━━━━━ ENTRIES PROVIDED
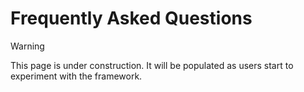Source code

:# Frequently Asked Questions

> [!Warning]
> This page is under construction. It will be populated as users start to experiment with the framework.
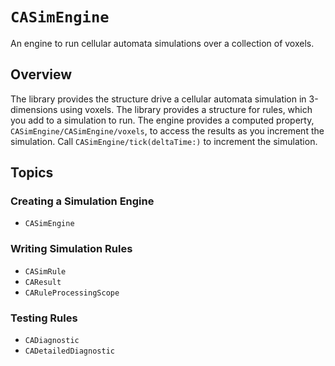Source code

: # ``CASimEngine``

An engine to run cellular automata simulations over a collection of voxels.

## Overview

The library provides the structure drive a cellular automata simulation in 3-dimensions using voxels.
The library provides a structure for rules, which you add to a simulation to run. The engine provides a 
computed property, ``CASimEngine/CASimEngine/voxels``, to access the results as you increment the simulation.
Call ``CASimEngine/tick(deltaTime:)`` to increment the simulation.

## Topics

### Creating a Simulation Engine

- ``CASimEngine``

### Writing Simulation Rules

- ``CASimRule``
- ``CAResult``
- ``CARuleProcessingScope``

### Testing Rules

- ``CADiagnostic``
- ``CADetailedDiagnostic``

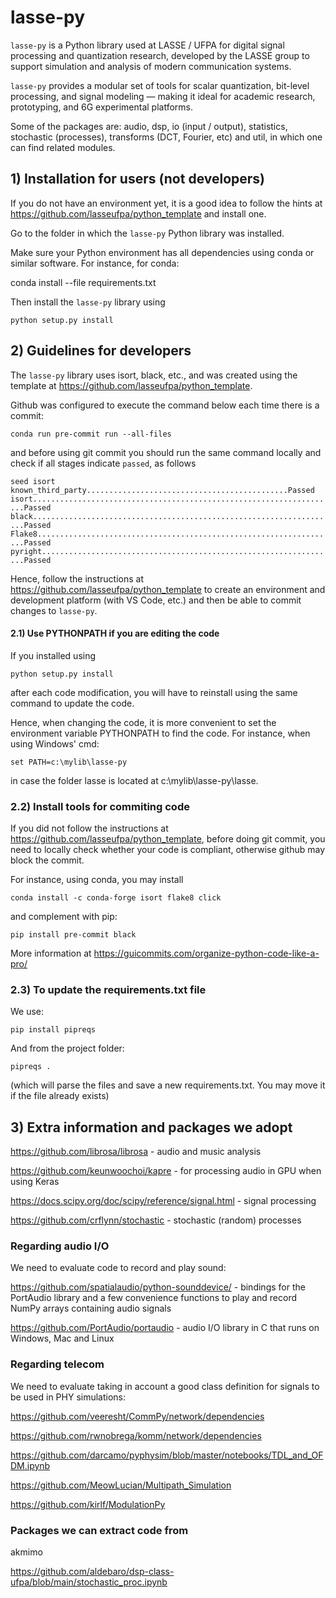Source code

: # lasse-py

`lasse-py` is a Python library used at LASSE / UFPA for digital signal processing and quantization research, developed by the LASSE group to support simulation and analysis of modern communication systems.

`lasse-py` provides a modular set of tools for scalar quantization, bit-level processing, and signal modeling — making it ideal for academic research, prototyping, and 6G experimental platforms.

Some of the packages are: audio, dsp, io (input / output), statistics, stochastic (processes), transforms (DCT, Fourier, etc) and util, in which one can find related modules.

## 1) Installation for users (not developers)

If you do not have an environment yet, it is a good idea to follow the hints at https://github.com/lasseufpa/python_template and install one.

Go to the folder in which the `lasse-py` Python library was installed.

Make sure your Python environment has all dependencies using conda or similar software. For instance, for conda:

conda install --file requirements.txt

Then install the `lasse-py` library using

``python setup.py install``

## 2) Guidelines for developers

The `lasse-py` library uses isort, black, etc., and was created using the template at
https://github.com/lasseufpa/python_template. 

Github was configured to execute the command below each time there is a commit:

``conda run pre-commit run --all-files``

and before using git commit you should run the same command locally and check if all stages indicate `passed`, as follows

``
seed isort known_third_party.............................................Passed
isort....................................................................Passed
black....................................................................Passed
Flake8...................................................................Passed
pyright..................................................................Passed
``

Hence, follow the instructions at https://github.com/lasseufpa/python_template to create an environment and development platform (with VS Code, etc.) and then be able to commit changes to `lasse-py`.

#### 2.1) Use PYTHONPATH if you are editing the code

If you installed using

``python setup.py install``

after each code modification, you will have to reinstall using the same command to update the code.

Hence, when changing the code, it is more convenient to set the environment variable PYTHONPATH to find the code.
For instance, when using Windows' cmd:

``set PATH=c:\mylib\lasse-py``

in case the folder lasse is located at c:\mylib\lasse-py\lasse.

### 2.2) Install tools for commiting code

If you did not follow the instructions at https://github.com/lasseufpa/python_template, before doing git commit, you need to locally check whether your code is compliant, otherwise github may block the commit.

For instance, using conda, you may install

``conda install -c conda-forge isort flake8 click``

and complement with pip:

``pip install pre-commit black``

More information at 
https://guicommits.com/organize-python-code-like-a-pro/

### 2.3) To update the requirements.txt file 

We use:

``pip install pipreqs``

And from the project folder:

``pipreqs .``

(which will parse the files and save a new requirements.txt. You may move it if the file already exists)

## 3) Extra information and packages we adopt

https://github.com/librosa/librosa - audio and music analysis

https://github.com/keunwoochoi/kapre - for processing audio in GPU when using Keras

https://docs.scipy.org/doc/scipy/reference/signal.html - signal processing

https://github.com/crflynn/stochastic - stochastic (random) processes

### Regarding audio I/O

We need to evaluate code to record and play sound:

https://github.com/spatialaudio/python-sounddevice/ - bindings for the PortAudio library and a few convenience functions to play and record NumPy arrays containing audio signals

https://github.com/PortAudio/portaudio - audio I/O library in C that runs on Windows, Mac and Linux

### Regarding telecom

We need to evaluate taking in account a good class definition for signals to be used in PHY simulations:

https://github.com/veeresht/CommPy/network/dependencies

https://github.com/rwnobrega/komm/network/dependencies

https://github.com/darcamo/pyphysim/blob/master/notebooks/TDL_and_OFDM.ipynb

https://github.com/MeowLucian/Multipath_Simulation

https://github.com/kirlf/ModulationPy

### Packages we can extract code from

akmimo

https://github.com/aldebaro/dsp-class-ufpa/blob/main/stochastic_proc.ipynb

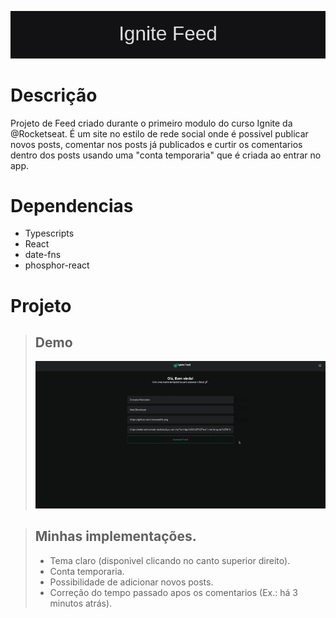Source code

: <p align="center">
  <img src="/public/to-readme/Ignite_Feed.png" />
</p>

# Descrição

Projeto de Feed criado durante o primeiro modulo do curso Ignite da @Rocketseat. É um site no estilo de rede social onde é possivel publicar novos posts, comentar nos posts já publicados e curtir os comentarios dentro dos posts usando uma "conta temporaria" que é criada ao entrar no app.

# Dependencias

- Typescripts
- React
- date-fns
- phosphor-react

# Projeto

  > ## Demo
  >
  > <img src="/public/to-readme/app-gif.gif" />

  > ## Minhas implementações.
  >  
  > - Tema claro (disponivel clicando no canto superior direito).
  > - Conta temporaria.
  > - Possibilidade de adicionar novos posts.
  > - Correção do tempo passado apos os comentarios (Ex.: há 3 minutos atrás).
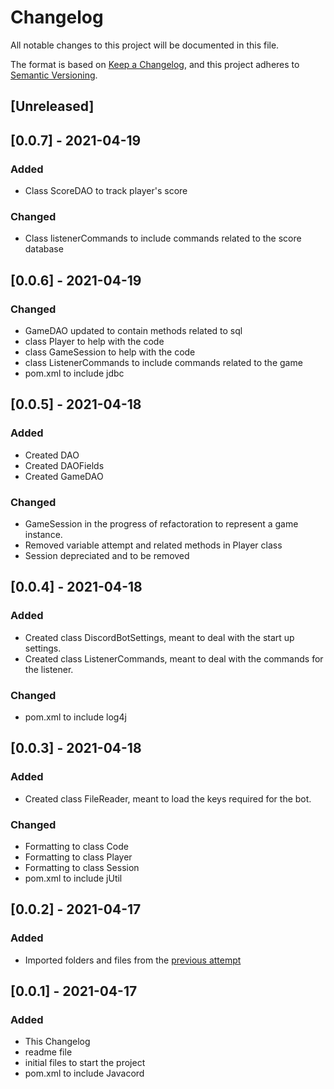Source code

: # Changelog
All notable changes to this project will be documented in this file.

The format is based on [Keep a Changelog](https://keepachangelog.com/en/1.0.0/),
and this project adheres to [Semantic Versioning](https://semver.org/spec/v2.0.0.html).

## [Unreleased]

## [0.0.7] - 2021-04-19
### Added 
- Class ScoreDAO to track player's score

### Changed
- Class listenerCommands to include commands related to the score database

## [0.0.6] - 2021-04-19
### Changed
- GameDAO updated to contain methods related to sql
- class Player to help with the code
- class GameSession to help with the code
- class ListenerCommands to include commands related to the game
- pom.xml to include jdbc

## [0.0.5] - 2021-04-18
### Added
- Created DAO
- Created DAOFields
- Created GameDAO

### Changed
- GameSession in the progress of refactoration to represent a game instance.
- Removed variable attempt and related methods in Player class
- Session depreciated and to be removed

## [0.0.4] - 2021-04-18
### Added
- Created class DiscordBotSettings, meant to deal with the start up settings.
- Created class ListenerCommands, meant to deal with the commands for the listener.

### Changed
- pom.xml to include log4j

## [0.0.3] - 2021-04-18
### Added
- Created class FileReader, meant to load the keys required for the bot.

### Changed
- Formatting to class Code
- Formatting to class Player
- Formatting to class Session
- pom.xml to include jUtil

## [0.0.2] - 2021-04-17
### Added
- Imported folders and files from the [previous attempt](https://github.com/goodguyplayer/MastermindGame-JavaAttempt)

## [0.0.1] - 2021-04-17
### Added
- This Changelog
- readme file
- initial files to start the project
- pom.xml to include Javacord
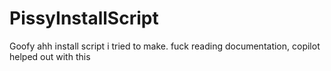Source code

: ﻿# PissyInstallScript
Goofy ahh install script i tried to make.
fuck reading documentation, copilot helped out with this
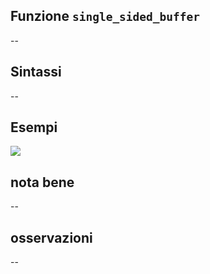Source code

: ## Funzione `single_sided_buffer`

--

## Sintassi

--

## Esempi

<img src="/img/geometria/xxx/single_sided_buffer1.png">

## nota bene

--

## osservazioni

--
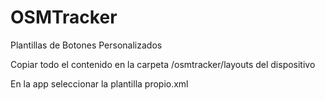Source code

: # OSMTracker
Plantillas de Botones Personalizados

Copiar todo el contenido en la carpeta /osmtracker/layouts del dispositivo

En la app seleccionar la plantilla propio.xml


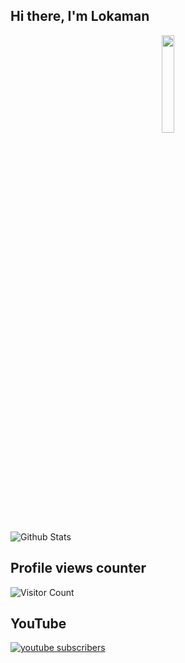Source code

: ## Hi there, I'm Lokaman

<p align="center">
<img width="20%" src="https://img.icons8.com/ios-filled/96/000000/programming.png"/>
</p>


![Github Stats](https://readmestats.vercel.app/api?username=lntechnical2&show_icons=true&title_color=333&icon_color=d43111&count_private=true&include_all_commits=true)


## Profile views counter
![Visitor Count](https://profile-counter.glitch.me/{lntechnical2}/count.svg)

## YouTube 
<a href="https://www.youtube.com/channel/LNtechnical?sub_confirmation=1">
      <img alt="youtube subscribers" title="Subscribe to my YouTube channel" src="https://freshidea.com/jonah/youtube-api/subscribers-badge.php?label=Subscribers&style=for-the-badge&color=red&labelColor=ce4630"/></a> 

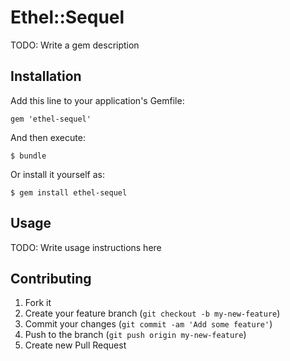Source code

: # Ethel::Sequel

TODO: Write a gem description

## Installation

Add this line to your application's Gemfile:

    gem 'ethel-sequel'

And then execute:

    $ bundle

Or install it yourself as:

    $ gem install ethel-sequel

## Usage

TODO: Write usage instructions here

## Contributing

1. Fork it
2. Create your feature branch (`git checkout -b my-new-feature`)
3. Commit your changes (`git commit -am 'Add some feature'`)
4. Push to the branch (`git push origin my-new-feature`)
5. Create new Pull Request
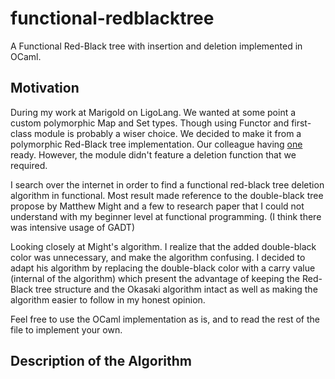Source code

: # functional-redblacktree
A Functional Red-Black tree with insertion and deletion implemented in OCaml.

## Motivation
During my work at Marigold on LigoLang. We wanted at some point a custom polymorphic Map and Set types.
Though using Functor and first-class module is probably a wiser choice. We decided to make it from
a polymorphic Red-Black tree implementation. Our colleague having [one](https://github.com/rinderknecht/RedBlackTrees) ready.
However, the module didn't feature a deletion function that we required.

I search over the internet in order to find a functional red-black tree deletion algorithm in functional. Most result made reference to
the double-black tree propose by Matthew Might and a few to research paper that I could not understand with my beginner level at functional programming.
(I think there was intensive usage of GADT)

Looking closely at Might's algorithm. I realize that the added double-black color was unnecessary, and make the algorithm confusing.
I decided to adapt his algorithm by replacing the double-black color with a carry value (internal of the algorithm) which present
the advantage of keeping the Red-Black tree structure and the Okasaki algorithm intact as well as making the algorithm easier to follow
in my honest opinion.

Feel free to use the OCaml implementation as is, and to read the rest of the file to implement your own.

## Description of the Algorithm
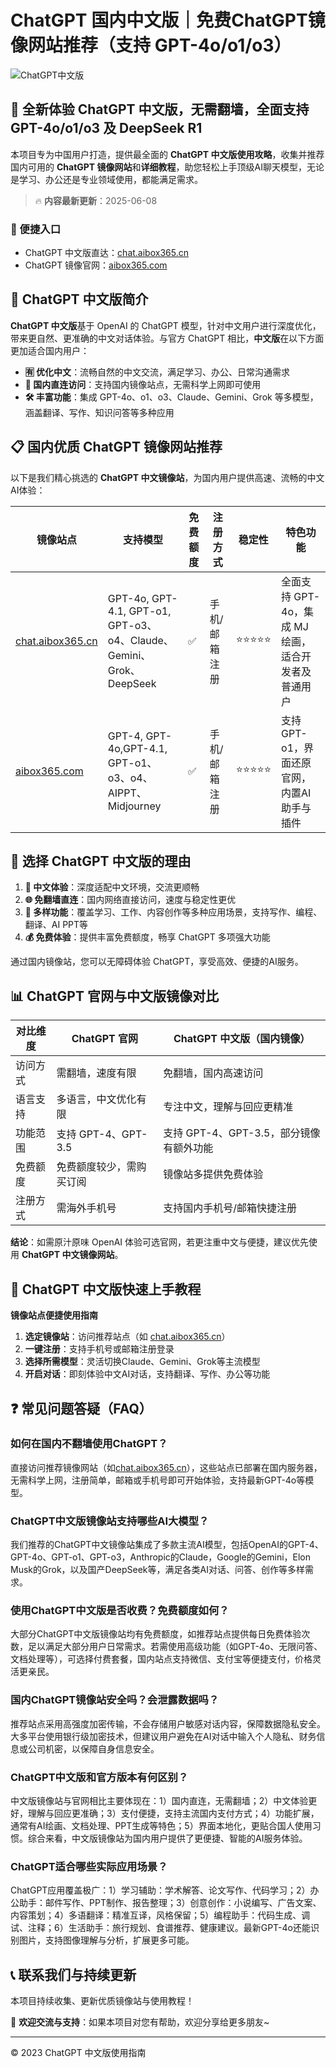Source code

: # ChatGPT 国内中文版｜免费ChatGPT镜像网站推荐（支持 GPT-4o/o1/o3）

![ChatGPT中文版](https://github.com/user-attachments/assets/30cb685f-4b78-4cec-96a1-d2a599122f20)

## 📢 全新体验 ChatGPT 中文版，无需翻墙，全面支持 GPT-4o/o1/o3 及 DeepSeek R1

本项目专为中国用户打造，提供最全面的 **ChatGPT 中文版使用攻略**，收集并推荐国内可用的 **ChatGPT 镜像网站**和**详细教程**，助您轻松上手顶级AI聊天模型，无论是学习、办公还是专业领域使用，都能满足需求。

> 🔥 **内容最新更新**：2025-06-08

### 🚀 便捷入口

- ChatGPT 中文版直达：[chat.aibox365.cn](https://chat.aibox365.cn)
- ChatGPT 镜像官网：[aibox365.com](https://aibox365.com)

## 🤔 ChatGPT 中文版简介

**ChatGPT 中文版**基于 OpenAI 的 ChatGPT 模型，针对中文用户进行深度优化，带来更自然、更准确的中文对话体验。与官方 ChatGPT 相比，**中文版**在以下方面更加适合国内用户：

- **🈶 优化中文**：流畅自然的中文交流，满足学习、办公、日常沟通需求
- **🚀 国内直连访问**：支持国内镜像站点，无需科学上网即可使用
- **🛠️ 丰富功能**：集成 GPT-4o、o1、o3、Claude、Gemini、Grok 等多模型，涵盖翻译、写作、知识问答等多种应用

## 📋 国内优质 ChatGPT 镜像网站推荐

以下是我们精心挑选的 **ChatGPT 中文镜像站**，为国内用户提供高速、流畅的中文AI体验：

| 镜像站点 | 支持模型 | 免费额度 | 注册方式 | 稳定性 | 特色功能 |
|----------|----------|----------|----------|--------|----------|
| [chat.aibox365.cn](https://chat.aibox365.cn) | GPT-4o, GPT-4.1, GPT-o1, GPT-o3、o4、Claude、Gemini、Grok、DeepSeek | ✅ | 手机/邮箱注册 | ⭐⭐⭐⭐⭐ | 全面支持 GPT-4o，集成 MJ 绘画，适合开发者及普通用户 |
| [aibox365.com](https://aibox365.com) | GPT-4, GPT-4o,GPT-4.1, GPT-o1、o3、o4、AIPPT、Midjourney | ✅ | 手机/邮箱注册 | ⭐⭐⭐⭐⭐ | 支持 GPT-o1，界面还原官网，内置AI助手与插件 |

## 🌟 选择 ChatGPT 中文版的理由

1. **📝 中文体验**：深度适配中文环境，交流更顺畅
2. **🌐 免翻墙直连**：国内网络直接访问，速度与稳定性更优
3. **🎯 多样功能**：覆盖学习、工作、内容创作等多种应用场景，支持写作、编程、翻译、AI PPT等
4. **💰 免费体验**：提供丰富免费额度，畅享 ChatGPT 多项强大功能

通过国内镜像站，您可以无障碍体验 ChatGPT，享受高效、便捷的AI服务。

## 📊 ChatGPT 官网与中文版镜像对比

| 对比维度 | ChatGPT 官网 | ChatGPT 中文版（国内镜像） |
|----------|--------------|----------------------------|
| 访问方式 | 需翻墙，速度有限 | 免翻墙，国内高速访问 |
| 语言支持 | 多语言，中文优化有限 | 专注中文，理解与回应更精准 |
| 功能范围 | 支持 GPT-4、GPT-3.5 | 支持 GPT-4、GPT-3.5，部分镜像有额外功能 |
| 免费额度 | 免费额度较少，需购买订阅 | 镜像站多提供免费体验 |
| 注册方式 | 需海外手机号 | 支持国内手机号/邮箱快捷注册 |

**结论**：如需原汁原味 OpenAI 体验可选官网，若更注重中文与便捷，建议优先使用 **ChatGPT 中文镜像网站**。

## 📝 ChatGPT 中文版快速上手教程

**镜像站点便捷使用指南**

1. **选定镜像站**：访问推荐站点（如 [chat.aibox365.cn](https://chat.aibox365.cn)）
2. **一键注册**：支持手机号或邮箱注册登录
3. **选择所需模型**：灵活切换Claude、Gemini、Grok等主流模型
4. **开启对话**：即刻体验中文AI对话，支持翻译、写作、办公等功能

## ❓ 常见问题答疑（FAQ）

### 如何在国内不翻墙使用ChatGPT？

直接访问推荐镜像网站（如[chat.aibox365.cn](https://chat.aibox365.cn)），这些站点已部署在国内服务器，无需科学上网，注册简单，邮箱或手机号即可开始体验，支持最新GPT-4o等模型。

### ChatGPT中文版镜像站支持哪些AI大模型？

我们推荐的ChatGPT中文镜像站集成了多款主流AI模型，包括OpenAI的GPT-4、GPT-4o、GPT-o1、GPT-o3，Anthropic的Claude，Google的Gemini，Elon Musk的Grok，以及国产DeepSeek等，满足各类AI对话、问答、创作等多样需求。

### 使用ChatGPT中文版是否收费？免费额度如何？

大部分ChatGPT中文版镜像站均有免费额度，如推荐站点提供每日免费体验次数，足以满足大部分用户日常需求。若需使用高级功能（如GPT-4o、无限问答、文档处理等），可选择付费套餐，国内站点支持微信、支付宝等便捷支付，价格灵活更亲民。

### 国内ChatGPT镜像站安全吗？会泄露数据吗？

推荐站点采用高强度加密传输，不会存储用户敏感对话内容，保障数据隐私安全。大多平台使用银行级加密技术，但建议用户避免在AI对话中输入个人隐私、财务信息或公司机密，以保障自身信息安全。

### ChatGPT中文版和官方版本有何区别？

中文版镜像站与官网相比主要体现在：1）国内直连，无需翻墙；2）中文体验更好，理解与回应更准确；3）支付便捷，支持主流国内支付方式；4）功能扩展，通常有AI绘画、文档处理、PPT生成等特色；5）界面本地化，更贴合国人使用习惯。综合来看，中文版镜像站为国内用户提供了更便捷、智能的AI服务体验。

### ChatGPT适合哪些实际应用场景？

ChatGPT应用覆盖极广：1）学习辅助：学术解答、论文写作、代码学习；2）办公助手：邮件写作、PPT制作、报告整理；3）创意创作：小说编写、广告文案、内容策划；4）多语翻译：精准互译，风格保留；5）编程助手：代码生成、调试、注释；6）生活助手：旅行规划、食谱推荐、健康建议。最新GPT-4o还能识别图片，支持图像理解与分析，扩展更多可能。

## 📞 联系我们与持续更新

本项目持续收集、更新优质镜像站与使用教程！

🌟 **欢迎交流与支持**：如果本项目对您有帮助，欢迎分享给更多朋友~

---

© 2023 ChatGPT 中文版使用指南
━━━━━━━━━━
## REQUIREMENT
Copy nothing but the lines from the start of the entries through the line with "## 1) Installation for users (not developers)". Write them out exactly, without pictures.

## TASK RESULT
Source code

:# Frequently Asked Questions

> [!Warning]
> This page is under construction. It will be populated as users start to experiment with the framework.
Source code

: # ``CASimEngine``

An engine to run cellular automata simulations over a collection of voxels.

## Overview

The library provides the structure drive a cellular automata simulation in 3-dimensions using voxels.
The library provides a structure for rules, which you add to a simulation to run. The engine provides a 
computed property, ``CASimEngine/CASimEngine/voxels``, to access the results as you increment the simulation.
Call ``CASimEngine/tick(deltaTime:)`` to increment the simulation.

## Topics

### Creating a Simulation Engine

- ``CASimEngine``

### Writing Simulation Rules

- ``CASimRule``
- ``CAResult``
- ``CARuleProcessingScope``

### Testing Rules

- ``CADiagnostic``
- ``CADetailedDiagnostic``

Source code

: # lasse-py

`lasse-py` is a Python library used at LASSE / UFPA for digital signal processing and quantization research, developed by the LASSE group to support simulation and analysis of modern communication systems.

`lasse-py` provides a modular set of tools for scalar quantization, bit-level processing, and signal modeling — making it ideal for academic research, prototyping, and 6G experimental platforms.

Some of the packages are: audio, dsp, io (input / output), statistics, stochastic (processes), transforms (DCT, Fourier, etc) and util, in which one can find related modules.

## 1) Installation for users (not developers)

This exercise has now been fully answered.